Page 3459 - Week 10 - Tuesday, 17 September 2019

Next page . . . . Previous page . . . . Speeches . . . . Contents . . . . Debates(HTML) . . . . PDF . . . . Video


I want to thank the hardworking staff at EPSDD, including those within our parks and conservation service, for their dedication to protecting and enhancing our bush capital. An experienced government works with these experts and listens to their advice. What we do not do is to talk people down in our public service, attack their jobs and pretend that you know better than the experts. This is the Mr Tony Abbott playbook—

Opposition members interjecting

MS CODY: Minister, how is conservation in the ACT contributing to the local community?

MR GENTLEMAN: By working to protect the environment, we are helping to enhance our bush capital. Many Canberrans live close to green spaces, with the average Canberran living 977 metres from a nature reserve, national park or pine forest. Indeed I am informed that no Canberran lives further than 3.5 kilometres from these areas.

This government also supports living infrastructure in our region, particularly through the healthy waterways projects, natural resource management and the parks and conservation service. Our EPSDD staff are also responsible for park assets like trails, lookouts and other public amenities, which have a combined value of $250 million. These investments enhance and promote our city.

By preserving and protecting our environment, we are also helping to grow our economy. The construction of the new Mulligans Flat learning centre, supported by a $1.6 million investment in funding from this government, will help to deliver 36 jobs during construction and another 120 jobs with flow-on employment. When the centre is up and running, there will be 12 new positions to help to manage the centre. The construction of this new learning centre, along with other jobs, also helps to bring visitors to our fantastic city, helping other businesses throughout the city.

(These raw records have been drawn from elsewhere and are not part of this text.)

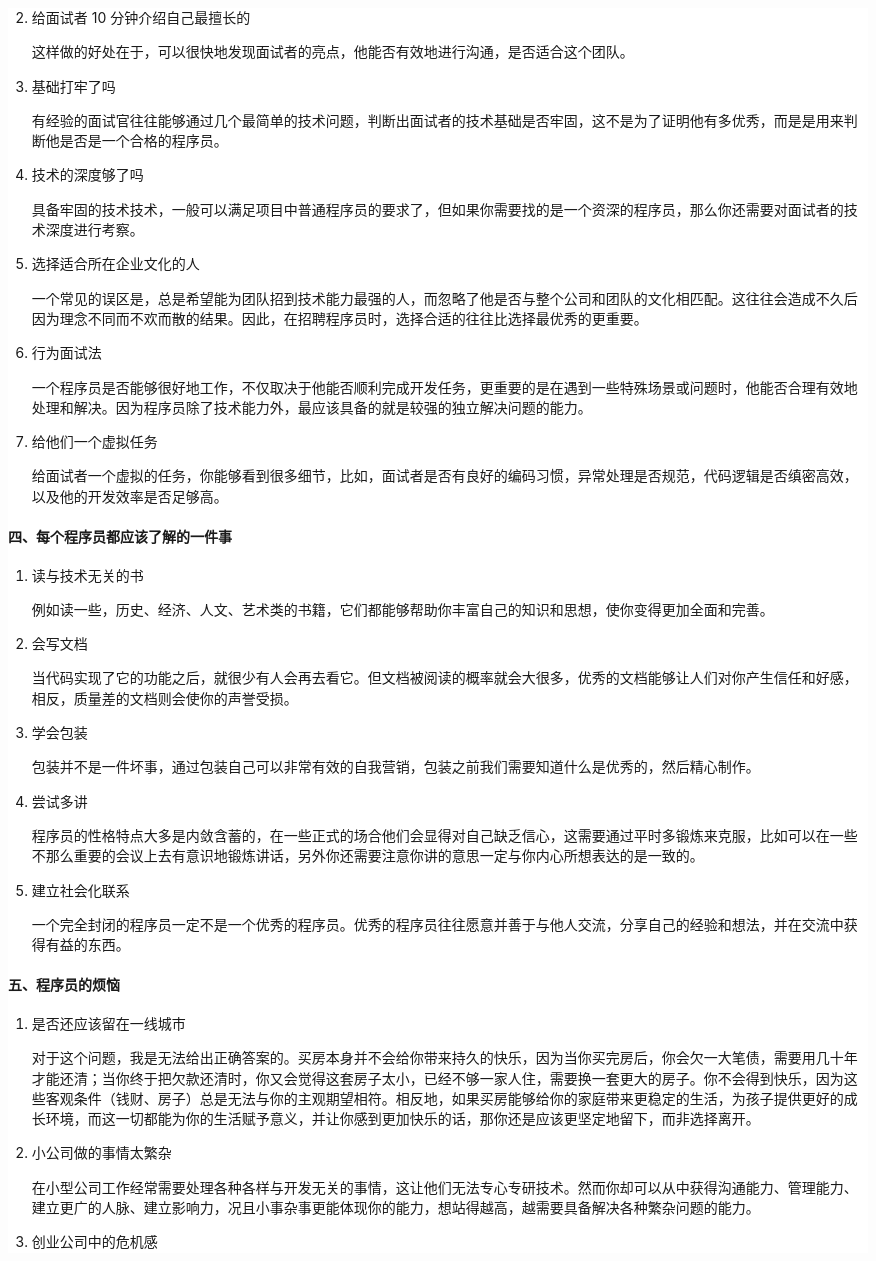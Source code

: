 2. 给面试者 10 分钟介绍自己最擅长的

   这样做的好处在于，可以很快地发现面试者的亮点，他能否有效地进行沟通，是否适合这个团队。

3. 基础打牢了吗

   有经验的面试官往往能够通过几个最简单的技术问题，判断出面试者的技术基础是否牢固，这不是为了证明他有多优秀，而是是用来判断他是否是一个合格的程序员。

4. 技术的深度够了吗

   具备牢固的技术技术，一般可以满足项目中普通程序员的要求了，但如果你需要找的是一个资深的程序员，那么你还需要对面试者的技术深度进行考察。

5. 选择适合所在企业文化的人

   一个常见的误区是，总是希望能为团队招到技术能力最强的人，而忽略了他是否与整个公司和团队的文化相匹配。这往往会造成不久后因为理念不同而不欢而散的结果。因此，在招聘程序员时，选择合适的往往比选择最优秀的更重要。

6. 行为面试法

   一个程序员是否能够很好地工作，不仅取决于他能否顺利完成开发任务，更重要的是在遇到一些特殊场景或问题时，他能否合理有效地处理和解决。因为程序员除了技术能力外，最应该具备的就是较强的独立解决问题的能力。

7. 给他们一个虚拟任务

   给面试者一个虚拟的任务，你能够看到很多细节，比如，面试者是否有良好的编码习惯，异常处理是否规范，代码逻辑是否缜密高效，以及他的开发效率是否足够高。

#### 四、每个程序员都应该了解的一件事

1. 读与技术无关的书

   例如读一些，历史、经济、人文、艺术类的书籍，它们都能够帮助你丰富自己的知识和思想，使你变得更加全面和完善。

2. 会写文档

   当代码实现了它的功能之后，就很少有人会再去看它。但文档被阅读的概率就会大很多，优秀的文档能够让人们对你产生信任和好感，相反，质量差的文档则会使你的声誉受损。

3. 学会包装

   包装并不是一件坏事，通过包装自己可以非常有效的自我营销，包装之前我们需要知道什么是优秀的，然后精心制作。

4. 尝试多讲

   程序员的性格特点大多是内敛含蓄的，在一些正式的场合他们会显得对自己缺乏信心，这需要通过平时多锻炼来克服，比如可以在一些不那么重要的会议上去有意识地锻炼讲话，另外你还需要注意你讲的意思一定与你内心所想表达的是一致的。

5. 建立社会化联系

   一个完全封闭的程序员一定不是一个优秀的程序员。优秀的程序员往往愿意并善于与他人交流，分享自己的经验和想法，并在交流中获得有益的东西。

#### 五、程序员的烦恼

1. 是否还应该留在一线城市

   对于这个问题，我是无法给出正确答案的。买房本身并不会给你带来持久的快乐，因为当你买完房后，你会欠一大笔债，需要用几十年才能还清；当你终于把欠款还清时，你又会觉得这套房子太小，已经不够一家人住，需要换一套更大的房子。你不会得到快乐，因为这些客观条件（钱财、房子）总是无法与你的主观期望相符。相反地，如果买房能够给你的家庭带来更稳定的生活，为孩子提供更好的成长环境，而这一切都能为你的生活赋予意义，并让你感到更加快乐的话，那你还是应该更坚定地留下，而非选择离开。

2. 小公司做的事情太繁杂

   在小型公司工作经常需要处理各种各样与开发无关的事情，这让他们无法专心专研技术。然而你却可以从中获得沟通能力、管理能力、建立更广的人脉、建立影响力，况且小事杂事更能体现你的能力，想站得越高，越需要具备解决各种繁杂问题的能力。

3. 创业公司中的危机感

Madam Speaker, if you care about our city and if you care about the bush capital then you do what this government is doing. Inexperience means looking out of your window and choosing a piece of open land for development without understanding the ecological impacts. We cannot allow reckless development if we are to retain our bush capital. Mr Parton has already suggested bulldozing Kowen Forest and west Murrumbidgee, depriving Canberrans of the natural spaces that they so highly value.

MRS JONES: Minister, how is the building of housing on the nature reserve at the end of Coombs, known by residents as Coombs peninsula, protecting the pink-tailed worm-lizard that that reserve was intended to protect?

MR GENTLEMAN: That is a very good question, Madam Speaker, and I thank Mrs Jones for it. It is a very important piece of work in our nature reserves to ensure that we can protect our native species. A great deal of work was done by EPSDD and our parks people to ensure that we can set aside hectares and hectares of land to ensure the safe habitat of the pink-tailed worm-lizard, and I congratulate EPSDD for the work that they do.